During his bodybuilding tenure, Jay Cutler became the face of the sport thanks to his ability to bounce back from adversity. Despite a string of runner-up performances on the sport’s biggest stage, he never let setbacks prevent him from making improvements. In 2006, Cutler capped off an epic rivalry with former eight-time Mr. Olympia Ronnie Coleman, when he became the first man to dethrone “The King” at the height of his powers.
Retiring in 2013, Cutler remains a top ambassador of the IFBB Pro League. Whether he’s offering training tips, Men’s Open analysis, or his own diet and nutritional tricks, Cutler is an accessible and open resource for fans. Last year, he transformed his physique before turning 50, and now, it appears he has a new goal lined up on the horizon.

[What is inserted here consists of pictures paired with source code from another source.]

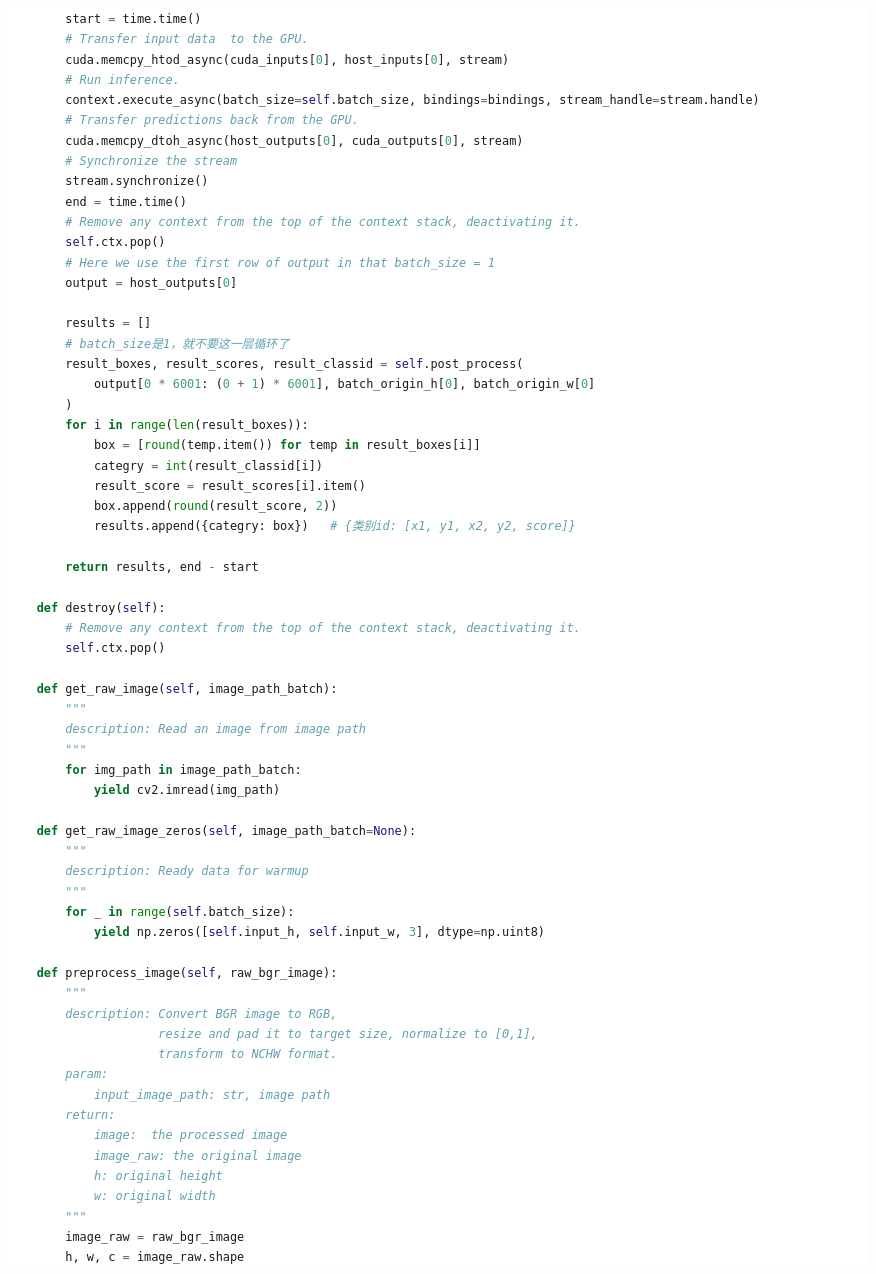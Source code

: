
   ```python
          start = time.time()
          # Transfer input data  to the GPU.
          cuda.memcpy_htod_async(cuda_inputs[0], host_inputs[0], stream)
          # Run inference.
          context.execute_async(batch_size=self.batch_size, bindings=bindings, stream_handle=stream.handle)
          # Transfer predictions back from the GPU.
          cuda.memcpy_dtoh_async(host_outputs[0], cuda_outputs[0], stream)
          # Synchronize the stream
          stream.synchronize()
          end = time.time()
          # Remove any context from the top of the context stack, deactivating it.
          self.ctx.pop()
          # Here we use the first row of output in that batch_size = 1
          output = host_outputs[0]
  
          results = []
          # batch_size是1，就不要这一层循环了
          result_boxes, result_scores, result_classid = self.post_process(
              output[0 * 6001: (0 + 1) * 6001], batch_origin_h[0], batch_origin_w[0]
          )
          for i in range(len(result_boxes)):
              box = [round(temp.item()) for temp in result_boxes[i]]
              categry = int(result_classid[i])
              result_score = result_scores[i].item()
              box.append(round(result_score, 2))
              results.append({categry: box})   # {类别id: [x1, y1, x2, y2, score]}
  
          return results, end - start
  
      def destroy(self):
          # Remove any context from the top of the context stack, deactivating it.
          self.ctx.pop()
          
      def get_raw_image(self, image_path_batch):
          """
          description: Read an image from image path
          """
          for img_path in image_path_batch:
              yield cv2.imread(img_path)
          
      def get_raw_image_zeros(self, image_path_batch=None):
          """
          description: Ready data for warmup
          """
          for _ in range(self.batch_size):
              yield np.zeros([self.input_h, self.input_w, 3], dtype=np.uint8)
  
      def preprocess_image(self, raw_bgr_image):
          """
          description: Convert BGR image to RGB,
                       resize and pad it to target size, normalize to [0,1],
                       transform to NCHW format.
          param:
              input_image_path: str, image path
          return:
              image:  the processed image
              image_raw: the original image
              h: original height
              w: original width
          """
          image_raw = raw_bgr_image
          h, w, c = image_raw.shape
  ```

Jay Cutler Discusses Recovery, Training Frequency, and Mental Health
Accustomed to training six to seven days a week, Cutler initially wanted to scale back his workouts but credits the consistent activity for regulating his metabolism alongside his mental/physical health.
“I wanted to scale back [on training] but what I’ve found is definitely the recovery process is important right? The last two weeks I’ve been to the chiropractor yes I went for a massage with Cory again. That’s the whole thing is recovery. If you feel good, I mean, Lee Priest always said this, he trained seven days a week, the same thing, maybe six days a week, but I think if your activity level is important and everyone’s activity is different.
We might sit here and promote weight training and you know not as much other activities. People play basketball or this pickleball is becoming really popular now. But I think it’s really important for everyone to have activities that keep their mind busy and their obviously, their physical health,” said Cutler.
“It keeps the metabolism going, it burns calories. It uses muscle tissue or whatever else.”
In addressing depression, Cutler emphasizes the power of activity and structure as effective tools, adding, “I think it gives people the opportunity to feel better about themselves.”
“Nervousness, I see the reaction on people’s faces at [the Olympia]. The disappointments of winning and losing because I’ve been on that side. Even the Olympia, I feel for those guys that lost the title but I’m applauding those people that won it. Each year, we should try to work forward and try to create new opportunities for ourselves and really try to find the things that make us the happiest.
I think a lot of people, they sometimes go into depression because they feel like their back is against the wall instead of having some sort of structure. I think if you have that structure and you set those goals forward and you’re not just kind of skating through, I think it gives people the opportunity to feel better about themselves and their personal goals are achieved,” said Jay Cutler.
Cutler also looked back on his contest preps, which he said would last for around 16 weeks on average.
“If you can train for a fitness bodybuilding whatever it is show, and dedicate yourself for those 16-20 weeks, some people it’s a six-month process. Some people it’s a 10-week process. I’m just saying, I’m taking my whole prep was around 16 weeks. So four months I would basically have one goal in mind and that would be to look my absolute best on the date of the contest.”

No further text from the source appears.